Fans of this deceptively simple-looking game might disagree with
that judgment. Played by millions throughout East Asia, Go (or WeiQi
in Chinese) originated in China between three and four thousand
years ago, depending on which legends you believe. The earliest
Go board recovered from an archeological site dates from the Han
dynasty around the time of Christ. A game still played in nearly
its original form after several millennia must have something going
for it.
The film's depiction is historically plausible. There really is
a Princeton Go club, one of the oldest in the country, founded by
mathematics professor Ralph Fox a few years before Nash earned his
doctorate. A Go set became a permanent fixture of the elegant wood-paneled
Common Room of Princeton's math department. Many informal tourneys
and lectures by visiting Japanese professionals took place there.
The name John Nash appeared in the membership rolls of the American
Go Association until 1978. Today, a Go set is still always available
in the International Center lounge of the new Frist Campus Center,
where the club meets on Wednesday evenings.

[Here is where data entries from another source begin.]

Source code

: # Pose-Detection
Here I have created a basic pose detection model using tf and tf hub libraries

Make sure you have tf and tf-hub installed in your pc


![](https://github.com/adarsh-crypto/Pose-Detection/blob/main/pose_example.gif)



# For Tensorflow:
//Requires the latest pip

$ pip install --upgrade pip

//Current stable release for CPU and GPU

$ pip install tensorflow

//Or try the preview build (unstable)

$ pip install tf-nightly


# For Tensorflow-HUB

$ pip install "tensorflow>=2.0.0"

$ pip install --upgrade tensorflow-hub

Chinese and Japanese newspapers have Go columns where Western
ones might show chess or bridge. Major dailies sponsor professional
tournaments offering six-figure purses. Last year, Toyota and Denso
jointly funded a new international tournament with a first prize
of $250,000 cash plus a new Lexus. The strongest players have the
kind of name recognition in their home countries accorded here to
top NASCAR drivers and golf professionals.
Interestingly, computers have not made nearly as much progress
in Go as in chess since those days. The huge advances in disk, memory,
and computing power have made a brute-force approach to chess workable,
in which known opening patterns are stored and, later in the game,
the program simply tests the outcome of every possible move. These
methods have led to the defeat of Gary Kasparov by IBM's Deep Blue
chess machine five years ago, and the availability of hand-held
gadgets which can beat 95 percent of human chess players, but they
are not "artificial intelligence" in any meaningful sense.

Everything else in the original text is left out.